From the listing below, retype exactly the line holding "Optional subtitle |", the line holding "### 📁 repository/ClienteRepository.java", and the lines between them; skip everything else.

▼

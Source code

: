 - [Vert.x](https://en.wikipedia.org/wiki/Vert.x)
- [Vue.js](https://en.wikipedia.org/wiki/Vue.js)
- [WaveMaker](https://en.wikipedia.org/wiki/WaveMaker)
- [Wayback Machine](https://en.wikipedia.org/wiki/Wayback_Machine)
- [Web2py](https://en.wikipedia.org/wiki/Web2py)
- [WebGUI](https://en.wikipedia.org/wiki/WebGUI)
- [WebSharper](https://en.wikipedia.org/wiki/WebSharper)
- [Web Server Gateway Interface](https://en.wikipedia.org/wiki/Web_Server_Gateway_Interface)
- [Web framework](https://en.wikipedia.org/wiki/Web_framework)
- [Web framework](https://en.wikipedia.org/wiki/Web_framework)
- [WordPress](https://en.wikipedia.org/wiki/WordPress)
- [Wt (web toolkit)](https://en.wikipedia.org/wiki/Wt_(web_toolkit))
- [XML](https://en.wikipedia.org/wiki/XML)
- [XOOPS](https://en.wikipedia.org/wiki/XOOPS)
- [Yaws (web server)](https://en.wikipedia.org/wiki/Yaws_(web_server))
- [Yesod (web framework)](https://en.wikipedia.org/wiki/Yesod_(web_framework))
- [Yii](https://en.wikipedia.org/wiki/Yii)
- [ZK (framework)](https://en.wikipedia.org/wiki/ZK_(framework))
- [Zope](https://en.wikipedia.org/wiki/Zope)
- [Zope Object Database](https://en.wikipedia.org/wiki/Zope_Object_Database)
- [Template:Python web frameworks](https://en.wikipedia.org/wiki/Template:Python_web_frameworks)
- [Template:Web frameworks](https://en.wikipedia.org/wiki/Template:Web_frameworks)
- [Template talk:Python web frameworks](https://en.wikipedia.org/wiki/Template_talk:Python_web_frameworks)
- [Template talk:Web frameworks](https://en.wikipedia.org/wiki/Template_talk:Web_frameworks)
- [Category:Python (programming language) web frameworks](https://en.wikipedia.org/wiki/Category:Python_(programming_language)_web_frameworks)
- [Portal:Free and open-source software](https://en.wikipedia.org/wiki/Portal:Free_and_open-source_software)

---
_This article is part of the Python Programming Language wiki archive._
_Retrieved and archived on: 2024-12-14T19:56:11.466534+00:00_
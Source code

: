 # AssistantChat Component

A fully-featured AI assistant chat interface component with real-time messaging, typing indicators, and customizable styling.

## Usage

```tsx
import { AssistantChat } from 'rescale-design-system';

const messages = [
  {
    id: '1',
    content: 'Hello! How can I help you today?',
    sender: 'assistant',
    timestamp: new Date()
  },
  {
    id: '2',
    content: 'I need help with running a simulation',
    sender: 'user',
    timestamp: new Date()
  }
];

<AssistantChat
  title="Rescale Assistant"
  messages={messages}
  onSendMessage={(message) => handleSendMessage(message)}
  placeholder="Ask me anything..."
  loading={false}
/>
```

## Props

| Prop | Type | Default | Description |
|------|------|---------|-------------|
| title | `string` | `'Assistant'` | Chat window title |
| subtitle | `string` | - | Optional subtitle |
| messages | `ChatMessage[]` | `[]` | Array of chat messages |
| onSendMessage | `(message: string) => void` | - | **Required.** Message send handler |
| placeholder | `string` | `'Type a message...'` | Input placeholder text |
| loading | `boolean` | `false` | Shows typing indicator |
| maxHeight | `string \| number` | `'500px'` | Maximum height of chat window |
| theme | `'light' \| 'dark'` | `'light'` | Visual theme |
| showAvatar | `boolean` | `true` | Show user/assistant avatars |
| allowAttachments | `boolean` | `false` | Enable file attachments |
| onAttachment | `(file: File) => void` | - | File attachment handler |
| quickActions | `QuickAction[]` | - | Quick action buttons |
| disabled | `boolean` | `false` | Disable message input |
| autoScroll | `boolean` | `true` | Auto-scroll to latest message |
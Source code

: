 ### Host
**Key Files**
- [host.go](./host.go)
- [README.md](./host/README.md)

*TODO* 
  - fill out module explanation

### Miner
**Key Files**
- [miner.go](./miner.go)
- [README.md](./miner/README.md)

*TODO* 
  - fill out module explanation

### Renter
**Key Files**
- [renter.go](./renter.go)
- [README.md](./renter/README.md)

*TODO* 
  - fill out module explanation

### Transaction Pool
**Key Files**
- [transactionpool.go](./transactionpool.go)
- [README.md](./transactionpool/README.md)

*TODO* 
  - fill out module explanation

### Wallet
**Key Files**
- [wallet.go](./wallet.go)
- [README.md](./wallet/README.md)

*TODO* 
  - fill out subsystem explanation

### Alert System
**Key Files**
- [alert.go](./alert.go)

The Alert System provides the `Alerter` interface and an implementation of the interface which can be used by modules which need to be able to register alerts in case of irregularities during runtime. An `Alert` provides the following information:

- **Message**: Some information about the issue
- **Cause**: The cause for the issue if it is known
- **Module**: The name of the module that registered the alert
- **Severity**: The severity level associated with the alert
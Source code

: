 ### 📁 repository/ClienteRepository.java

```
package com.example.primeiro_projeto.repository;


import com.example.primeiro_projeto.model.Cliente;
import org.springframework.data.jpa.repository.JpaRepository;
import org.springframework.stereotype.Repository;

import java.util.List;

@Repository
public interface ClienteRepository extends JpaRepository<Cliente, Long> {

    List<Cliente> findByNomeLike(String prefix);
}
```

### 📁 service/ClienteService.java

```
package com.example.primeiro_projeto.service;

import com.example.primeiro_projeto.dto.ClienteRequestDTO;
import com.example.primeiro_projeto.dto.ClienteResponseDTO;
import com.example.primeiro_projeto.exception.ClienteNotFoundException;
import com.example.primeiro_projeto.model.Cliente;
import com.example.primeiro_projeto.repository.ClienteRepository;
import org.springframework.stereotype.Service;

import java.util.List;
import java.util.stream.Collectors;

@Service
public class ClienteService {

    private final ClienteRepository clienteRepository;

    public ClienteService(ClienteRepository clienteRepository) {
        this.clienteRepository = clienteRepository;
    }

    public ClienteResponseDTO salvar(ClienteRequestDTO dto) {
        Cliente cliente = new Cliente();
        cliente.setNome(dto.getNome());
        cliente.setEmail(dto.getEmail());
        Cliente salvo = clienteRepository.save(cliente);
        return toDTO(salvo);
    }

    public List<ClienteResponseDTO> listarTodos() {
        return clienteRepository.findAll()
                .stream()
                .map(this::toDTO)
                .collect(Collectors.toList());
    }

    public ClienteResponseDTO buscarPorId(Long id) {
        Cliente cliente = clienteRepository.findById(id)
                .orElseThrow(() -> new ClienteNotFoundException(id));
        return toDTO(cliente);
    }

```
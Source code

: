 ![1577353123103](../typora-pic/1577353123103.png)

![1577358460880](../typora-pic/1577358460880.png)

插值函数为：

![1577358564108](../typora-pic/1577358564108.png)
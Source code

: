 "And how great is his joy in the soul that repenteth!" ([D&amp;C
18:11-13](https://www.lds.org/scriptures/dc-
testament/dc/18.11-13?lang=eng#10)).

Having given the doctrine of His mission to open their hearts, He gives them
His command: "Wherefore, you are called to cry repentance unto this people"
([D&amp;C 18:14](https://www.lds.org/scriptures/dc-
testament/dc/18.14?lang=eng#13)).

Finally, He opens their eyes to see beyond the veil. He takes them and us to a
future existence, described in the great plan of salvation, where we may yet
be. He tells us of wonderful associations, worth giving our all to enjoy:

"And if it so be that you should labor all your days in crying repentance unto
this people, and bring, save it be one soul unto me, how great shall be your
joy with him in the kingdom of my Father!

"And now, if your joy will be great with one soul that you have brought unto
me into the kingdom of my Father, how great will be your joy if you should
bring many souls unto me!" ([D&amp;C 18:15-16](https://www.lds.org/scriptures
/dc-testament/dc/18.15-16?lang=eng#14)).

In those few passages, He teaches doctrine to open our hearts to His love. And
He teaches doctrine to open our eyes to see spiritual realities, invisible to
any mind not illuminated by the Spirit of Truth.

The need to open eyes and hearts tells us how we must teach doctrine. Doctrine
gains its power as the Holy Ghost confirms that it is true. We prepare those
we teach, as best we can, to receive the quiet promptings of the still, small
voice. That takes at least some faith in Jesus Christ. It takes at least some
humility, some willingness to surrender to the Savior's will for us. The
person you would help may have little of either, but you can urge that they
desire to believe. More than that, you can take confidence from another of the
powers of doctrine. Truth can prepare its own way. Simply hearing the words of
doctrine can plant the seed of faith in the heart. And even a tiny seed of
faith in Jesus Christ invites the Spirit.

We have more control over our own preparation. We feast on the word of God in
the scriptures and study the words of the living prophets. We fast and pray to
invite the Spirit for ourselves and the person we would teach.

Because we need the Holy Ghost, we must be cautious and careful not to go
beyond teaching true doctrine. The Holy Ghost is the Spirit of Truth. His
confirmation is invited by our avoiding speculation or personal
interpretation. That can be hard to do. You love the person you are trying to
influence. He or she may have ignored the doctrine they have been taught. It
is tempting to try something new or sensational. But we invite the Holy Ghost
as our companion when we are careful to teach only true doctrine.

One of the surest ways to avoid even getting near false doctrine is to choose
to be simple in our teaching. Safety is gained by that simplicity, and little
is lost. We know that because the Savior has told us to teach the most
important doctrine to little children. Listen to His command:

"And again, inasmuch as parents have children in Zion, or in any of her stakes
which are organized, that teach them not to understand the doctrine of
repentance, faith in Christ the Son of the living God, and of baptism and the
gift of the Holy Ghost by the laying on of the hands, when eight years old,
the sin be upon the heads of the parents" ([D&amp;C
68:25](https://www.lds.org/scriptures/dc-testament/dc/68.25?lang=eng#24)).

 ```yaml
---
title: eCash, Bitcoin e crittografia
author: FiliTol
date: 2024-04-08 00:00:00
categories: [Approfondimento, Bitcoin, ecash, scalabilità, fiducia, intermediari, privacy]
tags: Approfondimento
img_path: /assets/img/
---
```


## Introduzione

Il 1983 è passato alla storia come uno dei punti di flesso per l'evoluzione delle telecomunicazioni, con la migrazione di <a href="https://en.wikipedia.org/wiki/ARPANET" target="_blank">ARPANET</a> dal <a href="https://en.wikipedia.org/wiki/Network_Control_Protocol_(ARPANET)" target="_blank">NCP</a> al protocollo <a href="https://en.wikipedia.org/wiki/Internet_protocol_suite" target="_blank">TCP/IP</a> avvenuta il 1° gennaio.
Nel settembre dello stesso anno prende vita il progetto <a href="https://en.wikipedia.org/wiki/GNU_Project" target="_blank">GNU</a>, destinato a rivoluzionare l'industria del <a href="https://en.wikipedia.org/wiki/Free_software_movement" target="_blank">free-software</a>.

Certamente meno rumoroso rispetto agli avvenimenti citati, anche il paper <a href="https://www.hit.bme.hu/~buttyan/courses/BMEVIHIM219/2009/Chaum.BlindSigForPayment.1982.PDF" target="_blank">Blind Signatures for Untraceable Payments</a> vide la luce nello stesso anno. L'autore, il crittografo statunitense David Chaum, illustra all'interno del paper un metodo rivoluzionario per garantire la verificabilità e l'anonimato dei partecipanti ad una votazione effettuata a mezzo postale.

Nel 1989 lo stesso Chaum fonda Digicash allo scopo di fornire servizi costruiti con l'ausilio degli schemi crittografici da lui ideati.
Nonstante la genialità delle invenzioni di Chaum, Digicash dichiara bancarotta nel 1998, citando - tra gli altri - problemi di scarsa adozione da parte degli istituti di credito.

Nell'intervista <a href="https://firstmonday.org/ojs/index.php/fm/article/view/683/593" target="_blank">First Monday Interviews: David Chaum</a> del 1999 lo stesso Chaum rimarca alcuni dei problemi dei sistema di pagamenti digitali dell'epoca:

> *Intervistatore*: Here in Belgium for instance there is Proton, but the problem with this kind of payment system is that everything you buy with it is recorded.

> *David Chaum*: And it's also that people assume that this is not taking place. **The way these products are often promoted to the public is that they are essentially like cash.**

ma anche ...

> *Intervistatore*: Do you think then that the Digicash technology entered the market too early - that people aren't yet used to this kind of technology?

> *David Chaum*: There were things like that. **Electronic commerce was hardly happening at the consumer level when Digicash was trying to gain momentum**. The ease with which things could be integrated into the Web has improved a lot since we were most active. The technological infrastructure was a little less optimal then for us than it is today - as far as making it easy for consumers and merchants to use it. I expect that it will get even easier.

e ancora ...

▲

## Answer section
| subtitle | `string` | - | Optional subtitle |
| messages | `ChatMessage[]` | `[]` | Array of chat messages |
| onSendMessage | `(message: string) => void` | - | **Required.** Message send handler |
| placeholder | `string` | `'Type a message...'` | Input placeholder text |
| loading | `boolean` | `false` | Shows typing indicator |
| maxHeight | `string \| number` | `'500px'` | Maximum height of chat window |
| theme | `'light' \| 'dark'` | `'light'` | Visual theme |
| showAvatar | `boolean` | `true` | Show user/assistant avatars |
| allowAttachments | `boolean` | `false` | Enable file attachments |
| onAttachment | `(file: File) => void` | - | File attachment handler |
| quickActions | `QuickAction[]` | - | Quick action buttons |
| disabled | `boolean` | `false` | Disable message input |
| autoScroll | `boolean` | `true` | Auto-scroll to latest message |
Source code

: ### Host
**Key Files**
- [host.go](./host.go)
- [README.md](./host/README.md)

*TODO* 
  - fill out module explanation

### Miner
**Key Files**
- [miner.go](./miner.go)
- [README.md](./miner/README.md)

*TODO* 
  - fill out module explanation

### Renter
**Key Files**
- [renter.go](./renter.go)
- [README.md](./renter/README.md)

*TODO* 
  - fill out module explanation

### Transaction Pool
**Key Files**
- [transactionpool.go](./transactionpool.go)
- [README.md](./transactionpool/README.md)

*TODO* 
  - fill out module explanation

### Wallet
**Key Files**
- [wallet.go](./wallet.go)
- [README.md](./wallet/README.md)

*TODO* 
  - fill out subsystem explanation

### Alert System
**Key Files**
- [alert.go](./alert.go)

The Alert System provides the `Alerter` interface and an implementation of the interface which can be used by modules which need to be able to register alerts in case of irregularities during runtime. An `Alert` provides the following information:

- **Message**: Some information about the issue
- **Cause**: The cause for the issue if it is known
- **Module**: The name of the module that registered the alert
- **Severity**: The severity level associated with the alert
Source code

: ### 📁 repository/ClienteRepository.java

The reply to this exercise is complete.